Key Experimental Results¶
Main Results¶
| Method | Params/FLOPs | Dense Matching Accuracy | Geometry Estimation | Visual Localization |
|---|---|---|---|---|
| DKM | High (\(O(n^3)\)) | SOTA-level | Good | Good |
| RoMa (DINOv2) | High | SOTA | Best | Best |
| ArgMatch | Significantly lower | Competitive | Competitive | Competitive |
ArgMatch achieves performance competitive with SOTA at significantly lower computational cost.
Ablation Study¶
- Content-aware modulation vs. standard CV decoding: modulation yields substantial accuracy gains.
- Matching corrector: particularly effective under large initial errors.
- Local-consistency upsampling vs. bilinear interpolation: clear improvement at depth discontinuities.
- Adaptive gated gradient allocation vs. fixed allocation: more principled end-to-end optimization.
Key Findings¶
- A lightweight backbone combined with an effective refiner can substitute for heavy features with simple refiners.
- Local consistency is critical across depth discontinuities — preventing erroneous gradient propagation.
- Adaptive gating resolves the gradient allocation challenge between coarse and fine stages.
Highlights & Insights¶
- Elevates the importance of the refiner to be on par with the feature extractor.
- The local-consistency principle unifies both the corrector and upsampler modules.
- The adaptive gradient propagation mechanism effectively addresses optimization coupling between coarse and fine stages.
- Achieves a favorable efficiency–accuracy trade-off.
Limitations & Future Work¶
- May still fall slightly short of RoMa with DINOv2 at peak accuracy.
- Local consistency relies on semantic correlation estimation, which may be unreliable in texture-sparse regions.
- Validation is limited to geometric matching; extension to optical flow estimation has not been explored.
Related Work & Insights¶
- DKM and RoMa serve as the primary SOTA baselines.
- The iterative refinement paradigm from the RAFT series is adopted.

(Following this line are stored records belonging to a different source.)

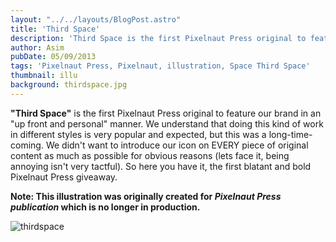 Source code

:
 ```yaml
---
layout: "../../layouts/BlogPost.astro"
title: 'Third Space'
description: 'Third Space is the first Pixelnaut Press original to feature our brand in an "up front and personal" manner.'
author: Asim
pubDate: 05/09/2013
tags: 'Pixelnaut Press, Pixelnaut, illustration, Space Third Space'
thumbnail: illu
background: thirdspace.jpg
---
```


<strong>"Third Space"</strong> is the first Pixelnaut Press original to feature our brand in an "up front and personal" manner. We understand that doing this kind of work in different styles is very popular and expected, but this was a long-time-coming. We didn't want to introduce our icon on EVERY piece of original content as much as possible for obvious reasons (lets face it, being annoying isn't very tactful). So here you have it, the first blatant and bold Pixelnaut Press giveaway.

**Note: This illustration was originally created for *Pixelnaut Press publication* which is no longer in production.**

![thirdspace](/Media/blog/thirdspace.jpg "thirdspace") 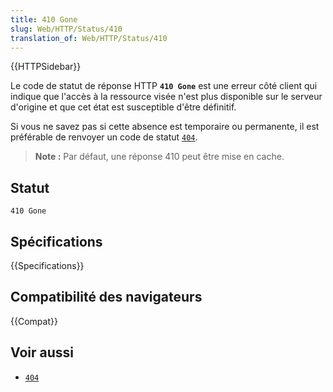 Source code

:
 ```yaml
---
title: 410 Gone
slug: Web/HTTP/Status/410
translation_of: Web/HTTP/Status/410
---
```


{{HTTPSidebar}}

Le code de statut de réponse HTTP **`410 Gone`** est une erreur côté client qui indique que l'accès à la ressource visée n'est plus disponible sur le serveur d'origine et que cet état est susceptible d'être définitif.

Si vous ne savez pas si cette absence est temporaire ou permanente, il est préférable de renvoyer un code de statut [`404`](/fr/docs/Web/HTTP/Status/404).

> **Note :** Par défaut, une réponse 410 peut être mise en cache.

## Statut

```
410 Gone
```

## Spécifications

{{Specifications}}

## Compatibilité des navigateurs

{{Compat}}

## Voir aussi

- [`404`](/fr/docs/Web/HTTP/Status/404)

- The low-resolution processing strategy of SEA-RAFT provides a reference.
Rating¶
- Novelty: ⭐⭐⭐⭐ — The three-component refiner pipeline design is novel and practical.
- Technical Depth: ⭐⭐⭐⭐ — Gradient propagation analysis and local-consistency design are well-grounded.
- Experimental Thoroughness: ⭐⭐⭐⭐ — Multi-task evaluation, efficiency comparisons, and ablations are comprehensive.
- Writing Quality: ⭐⭐⭐⭐ — Problem analysis is thorough and pipeline description is clear.
- Value: ⭐⭐⭐⭐ — Lightweight and efficient, well-suited for resource-constrained scenarios.